With the exception of land on Camp Pendleton, there will be a nearly complete loss of agriculturally productive soil to urban development.

The landscape ecological pattern will transform from a well-connected, natural landscape with urban areas into an urban landscape with fragmented natural areas.

With the exception of those species that live on the biologically well-managed Camp Pendleton and the Cleveland National Forest, several important species, including some that are threatened and endangered, will have significantly smaller areas of habitat.

Species richness of the region’s 375 vertebrate species will decline. Approximately 20 species could become regionally extinct; most at risk are birds dependent upon riparian habitats.

Vegetation will change due to the suppression of fire that accompanies urbanization. Fuel build-up in areas of fire suppression will place houses located in fire-prone areas at greater risk. When the several regional alternatives were developed to build-out and their impacts compared, each exhibited a similar pattern caused by the transformation of a "natural" regional landscape into a predominantly "urbanized" one. The most beneficial and least damaging alternatives from the perspective of biodiversity are those which combine low-density private conservation and the more concentrated new city and multiple-centers approaches; the worst are the existing plans of the region’s many jurisdictions and their consequent spread development.

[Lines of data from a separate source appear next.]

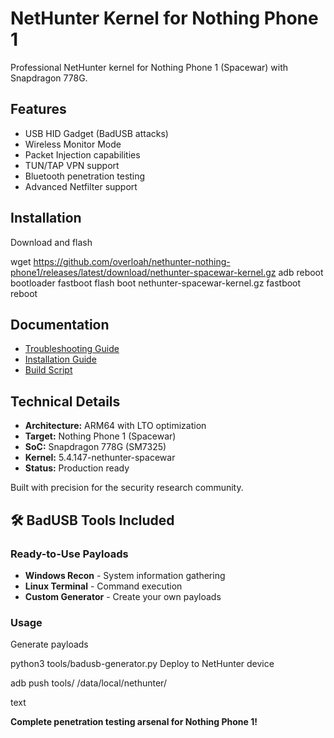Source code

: # NetHunter Kernel for Nothing Phone 1

Professional NetHunter kernel for Nothing Phone 1 (Spacewar) with Snapdragon 778G.

## Features
- USB HID Gadget (BadUSB attacks)
- Wireless Monitor Mode  
- Packet Injection capabilities
- TUN/TAP VPN support
- Bluetooth penetration testing
- Advanced Netfilter support

## Installation

Download and flash

wget https://github.com/overloah/nethunter-nothing-phone1/releases/latest/download/nethunter-spacewar-kernel.gz
adb reboot bootloader
fastboot flash boot nethunter-spacewar-kernel.gz
fastboot reboot
## Documentation
- [Troubleshooting Guide](docs/TROUBLESHOOTING.md)
- [Installation Guide](docs/INSTALLATION.md)  
- [Build Script](scripts/build-kernel.sh)

## Technical Details
- **Architecture:** ARM64 with LTO optimization
- **Target:** Nothing Phone 1 (Spacewar)
- **SoC:** Snapdragon 778G (SM7325)
- **Kernel:** 5.4.147-nethunter-spacewar
- **Status:** Production ready

Built with precision for the security research community.

## 🛠️ **BadUSB Tools Included**

### Ready-to-Use Payloads
- **Windows Recon** - System information gathering
- **Linux Terminal** - Command execution
- **Custom Generator** - Create your own payloads

### Usage

Generate payloads

python3 tools/badusb-generator.py
Deploy to NetHunter device

adb push tools/ /data/local/nethunter/

text

**Complete penetration testing arsenal for Nothing Phone 1!**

This first comparison of alternative futures had three dominant conclusions. First, there are several key areas where the currently linked natural landscape is vulnerable to fragmentation from future development. Second, the alternative that delayed conservation until the year 2010 demonstrated that by that time it would be too late; there would be little left worth conserving for the maintenance of biodiversity. The third major conclusion was that one of the major hydrological consequences of upstream change would be an increase in storm runoff as areas of higher infiltration potential are paved, causing an increase in flooding in all the major rivers and particularly in the Santa Margarita River Basin; flood peaks would double where the river passes Camp Pendleton’s air base.

These three related findings shaped the problem that was posed to the fall 1996 graduate student studio: "What is the best, most feasible alternative for the study area that accommodates at least 40 years’ population growth, maintains biodiversity, and minimizes hydrological damage?"